:: Available data ::

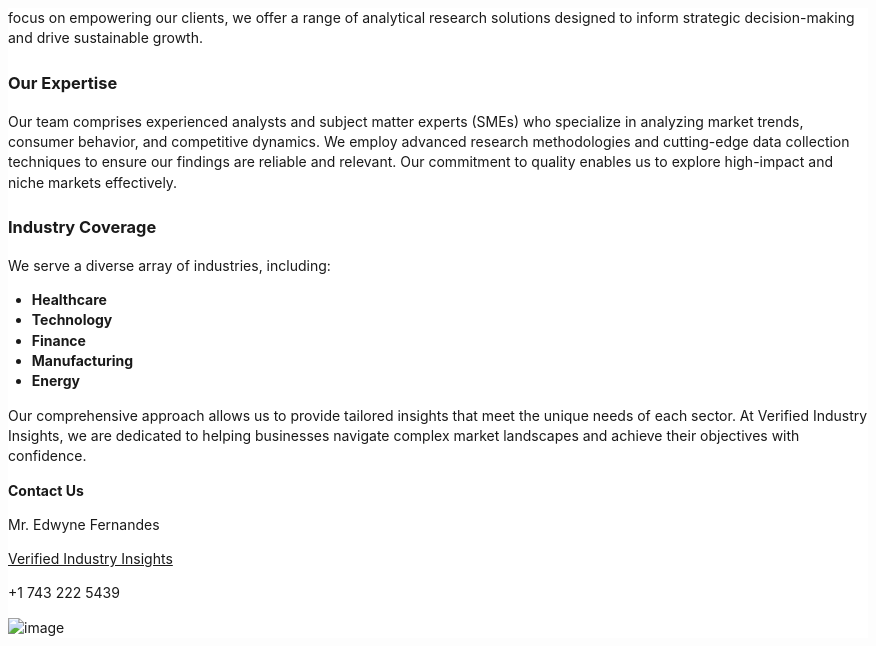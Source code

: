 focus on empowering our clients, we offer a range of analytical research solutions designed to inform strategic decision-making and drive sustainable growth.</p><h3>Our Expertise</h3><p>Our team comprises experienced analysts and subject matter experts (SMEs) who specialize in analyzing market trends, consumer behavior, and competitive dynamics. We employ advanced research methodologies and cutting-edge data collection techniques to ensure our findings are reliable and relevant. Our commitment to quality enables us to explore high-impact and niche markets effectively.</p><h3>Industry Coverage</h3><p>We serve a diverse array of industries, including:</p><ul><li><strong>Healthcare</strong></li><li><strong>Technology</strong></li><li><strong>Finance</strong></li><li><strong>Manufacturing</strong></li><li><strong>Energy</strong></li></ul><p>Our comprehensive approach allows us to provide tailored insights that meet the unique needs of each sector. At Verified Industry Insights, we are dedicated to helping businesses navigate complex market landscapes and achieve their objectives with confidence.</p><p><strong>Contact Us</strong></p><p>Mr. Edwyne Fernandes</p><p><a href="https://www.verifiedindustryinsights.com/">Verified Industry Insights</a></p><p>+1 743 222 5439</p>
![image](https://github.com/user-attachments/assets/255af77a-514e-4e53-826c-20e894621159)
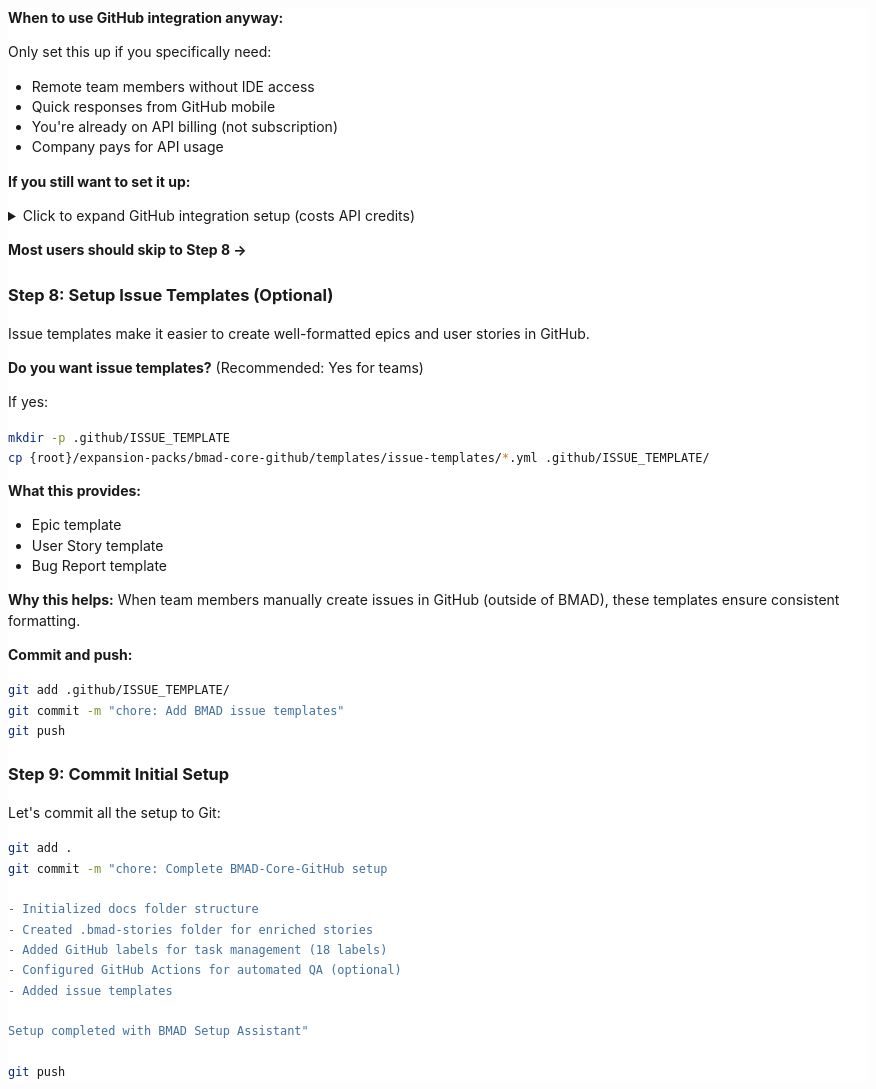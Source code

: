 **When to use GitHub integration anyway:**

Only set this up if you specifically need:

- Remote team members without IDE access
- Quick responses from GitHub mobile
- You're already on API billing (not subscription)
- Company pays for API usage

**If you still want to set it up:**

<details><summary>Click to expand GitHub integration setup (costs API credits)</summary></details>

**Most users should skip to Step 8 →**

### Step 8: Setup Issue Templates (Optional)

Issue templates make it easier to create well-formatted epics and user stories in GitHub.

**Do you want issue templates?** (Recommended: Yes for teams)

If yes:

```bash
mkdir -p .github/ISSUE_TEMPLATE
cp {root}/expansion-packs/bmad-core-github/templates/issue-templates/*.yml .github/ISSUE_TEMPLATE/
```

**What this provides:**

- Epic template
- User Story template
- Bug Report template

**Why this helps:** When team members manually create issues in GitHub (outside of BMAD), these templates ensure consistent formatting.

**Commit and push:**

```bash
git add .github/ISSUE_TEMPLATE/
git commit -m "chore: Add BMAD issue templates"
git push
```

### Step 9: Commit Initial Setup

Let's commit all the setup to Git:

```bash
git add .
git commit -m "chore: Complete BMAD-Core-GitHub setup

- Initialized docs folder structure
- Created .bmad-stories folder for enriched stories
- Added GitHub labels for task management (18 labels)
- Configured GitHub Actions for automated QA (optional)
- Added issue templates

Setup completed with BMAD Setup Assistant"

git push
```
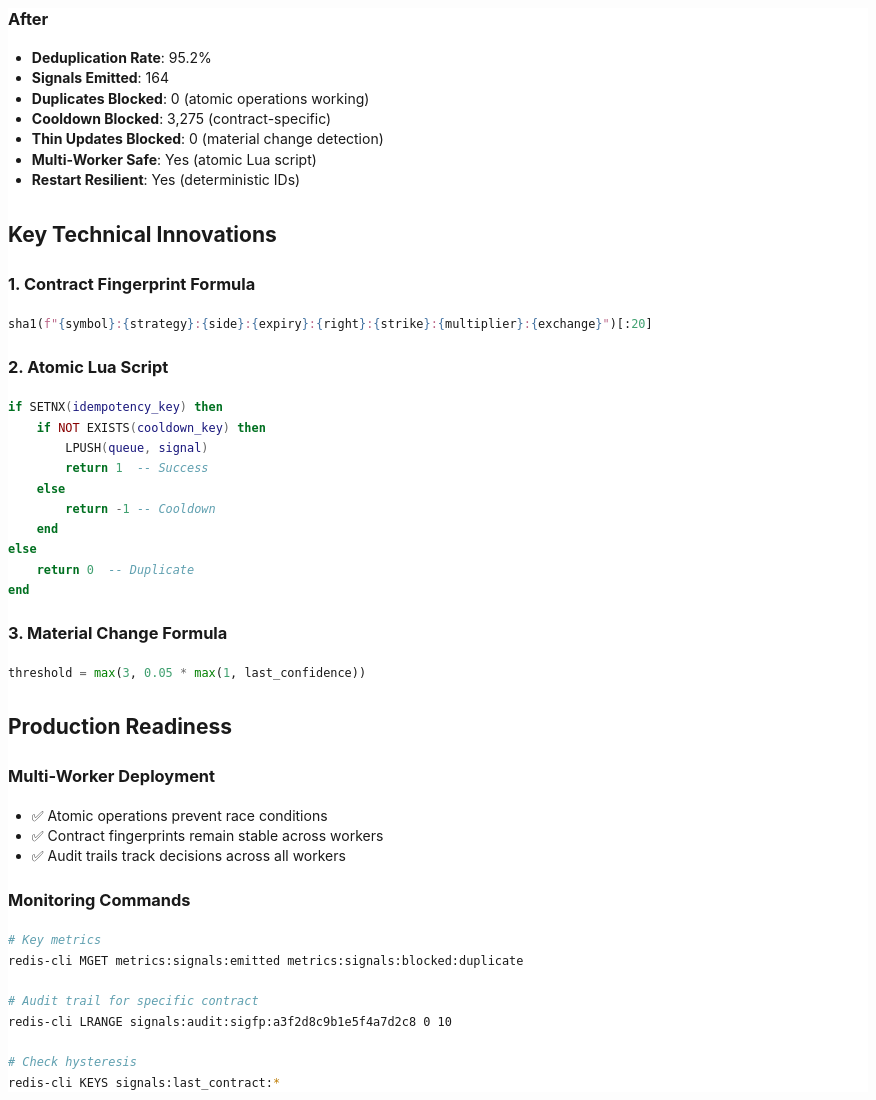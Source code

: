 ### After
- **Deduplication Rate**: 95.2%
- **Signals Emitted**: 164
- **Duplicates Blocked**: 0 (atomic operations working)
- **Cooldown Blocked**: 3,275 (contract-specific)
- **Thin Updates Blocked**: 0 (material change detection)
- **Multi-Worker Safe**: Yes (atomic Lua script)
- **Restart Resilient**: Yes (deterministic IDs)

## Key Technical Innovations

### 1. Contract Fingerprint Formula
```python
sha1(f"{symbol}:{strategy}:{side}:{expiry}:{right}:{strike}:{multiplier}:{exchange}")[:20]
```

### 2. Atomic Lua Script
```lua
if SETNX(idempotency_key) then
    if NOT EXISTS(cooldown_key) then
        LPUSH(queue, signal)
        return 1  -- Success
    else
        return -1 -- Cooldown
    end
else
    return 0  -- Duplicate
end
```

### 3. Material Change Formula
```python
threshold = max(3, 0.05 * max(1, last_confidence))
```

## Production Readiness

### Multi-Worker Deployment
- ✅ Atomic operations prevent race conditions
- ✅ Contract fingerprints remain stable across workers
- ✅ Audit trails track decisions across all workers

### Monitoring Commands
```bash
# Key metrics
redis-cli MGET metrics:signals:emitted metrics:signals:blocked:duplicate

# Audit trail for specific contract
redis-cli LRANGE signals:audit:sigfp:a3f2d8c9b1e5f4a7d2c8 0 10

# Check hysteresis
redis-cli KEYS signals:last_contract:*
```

:::

• Exercise: From the data above, copy every line where "this" appears.

• Written response:
Only set this up if you specifically need:
**What this provides:**
**Why this helps:** When team members manually create issues in GitHub (outside of BMAD), these templates ensure consistent formatting.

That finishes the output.